El retrato enmarcado en un barroco y ostentoso marco dorado, está flanqueado a la izquierda por una vitrina con algunas armas, otra con diversos recipientes de loza, a la derecha se alza un altar portátil de madera policromada y una estatua de San Fernando también de madera policromada, hierático con una espada en la mano. Se diría que el tiempo se ha detenido y que nos ha apresado en una telaraña de hilos invisibles que parten de esos objetos inanimados, de la mirada cómplice de una adolescente, impidiendo que sigamos adelante recorriendo otras salas.

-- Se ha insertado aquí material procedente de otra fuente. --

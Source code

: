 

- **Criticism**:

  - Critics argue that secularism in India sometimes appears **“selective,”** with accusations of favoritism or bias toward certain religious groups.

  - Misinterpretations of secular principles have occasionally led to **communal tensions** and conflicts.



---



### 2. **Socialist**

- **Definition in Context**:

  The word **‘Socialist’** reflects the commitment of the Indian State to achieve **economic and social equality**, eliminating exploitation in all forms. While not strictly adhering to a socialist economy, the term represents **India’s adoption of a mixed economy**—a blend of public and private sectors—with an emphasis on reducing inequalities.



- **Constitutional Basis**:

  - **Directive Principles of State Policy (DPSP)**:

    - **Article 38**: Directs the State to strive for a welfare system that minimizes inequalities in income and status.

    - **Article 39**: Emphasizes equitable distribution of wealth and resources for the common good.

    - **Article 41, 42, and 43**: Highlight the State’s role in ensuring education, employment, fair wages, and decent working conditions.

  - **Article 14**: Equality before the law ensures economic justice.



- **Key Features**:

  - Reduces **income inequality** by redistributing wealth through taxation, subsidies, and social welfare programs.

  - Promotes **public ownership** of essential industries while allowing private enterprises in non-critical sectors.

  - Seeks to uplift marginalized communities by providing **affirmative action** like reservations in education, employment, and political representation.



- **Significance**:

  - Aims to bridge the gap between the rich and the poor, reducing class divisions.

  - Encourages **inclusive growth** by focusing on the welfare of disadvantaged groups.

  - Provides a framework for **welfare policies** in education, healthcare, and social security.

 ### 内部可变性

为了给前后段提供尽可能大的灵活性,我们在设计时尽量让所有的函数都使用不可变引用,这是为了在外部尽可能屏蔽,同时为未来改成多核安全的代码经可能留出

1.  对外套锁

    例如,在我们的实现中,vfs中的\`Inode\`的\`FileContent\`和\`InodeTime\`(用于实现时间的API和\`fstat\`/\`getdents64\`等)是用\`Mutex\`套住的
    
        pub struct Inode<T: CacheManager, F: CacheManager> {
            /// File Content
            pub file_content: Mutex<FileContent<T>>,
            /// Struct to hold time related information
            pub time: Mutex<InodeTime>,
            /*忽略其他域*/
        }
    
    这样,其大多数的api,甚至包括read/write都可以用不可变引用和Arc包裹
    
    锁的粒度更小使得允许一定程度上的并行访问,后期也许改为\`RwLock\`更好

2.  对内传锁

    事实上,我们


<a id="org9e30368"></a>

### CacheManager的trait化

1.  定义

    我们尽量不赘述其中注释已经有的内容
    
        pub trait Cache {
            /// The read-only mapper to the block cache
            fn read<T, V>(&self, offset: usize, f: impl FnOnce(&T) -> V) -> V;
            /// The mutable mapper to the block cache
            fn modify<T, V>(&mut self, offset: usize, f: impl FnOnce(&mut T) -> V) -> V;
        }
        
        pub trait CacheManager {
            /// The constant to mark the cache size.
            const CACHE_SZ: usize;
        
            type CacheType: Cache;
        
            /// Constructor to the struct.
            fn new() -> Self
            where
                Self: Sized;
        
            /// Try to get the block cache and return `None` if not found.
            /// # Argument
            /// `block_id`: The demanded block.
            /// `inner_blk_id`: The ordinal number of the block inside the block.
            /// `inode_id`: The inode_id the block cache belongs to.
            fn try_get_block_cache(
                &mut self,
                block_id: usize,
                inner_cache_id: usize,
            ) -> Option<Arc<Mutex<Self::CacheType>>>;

En el verano de 1858, cuando Isabel tenía veintiocho años, realizó un viaje de un mes que la llevó por Castilla, León, Asturias y que finalizó en Galicia. Un cronista del viaje, Juan de Dios de la Rada y Delgado, escribió al referirse a la llegada de la reina a la ciudad de León: «Llegad, Augusta Señora, llegad a la capital de este antiguo reino, hoy confín de Castilla la Vieja, y penetrad en el recinto de este pueblo, que donde quiera guarda un recuerdo, y conserva escrita su historia en código de piedra». Ese lenguaje pomposo, aunque no cuadraba con el ánimo llano y liberal de Isabel II, que solía romper el protocolo y acercarse al pueblo a escuchar algunos de sus problemas, ilustra bien los modos grandilocuentes de los defensores de un tiempo pasado, muerto, frente a otro convulso en el que se sucedían gobernantes moderados y progresistas que concluiría con la llegada de los demócratas al poder y la salida en 1868 de la reina al exilio en Francia. Nada de eso sabía, ni podía siquiera sospechar, la muchacha que retrata Madrazo, una sombra proyectada en el tiempo, un fantasma que nos sonríe.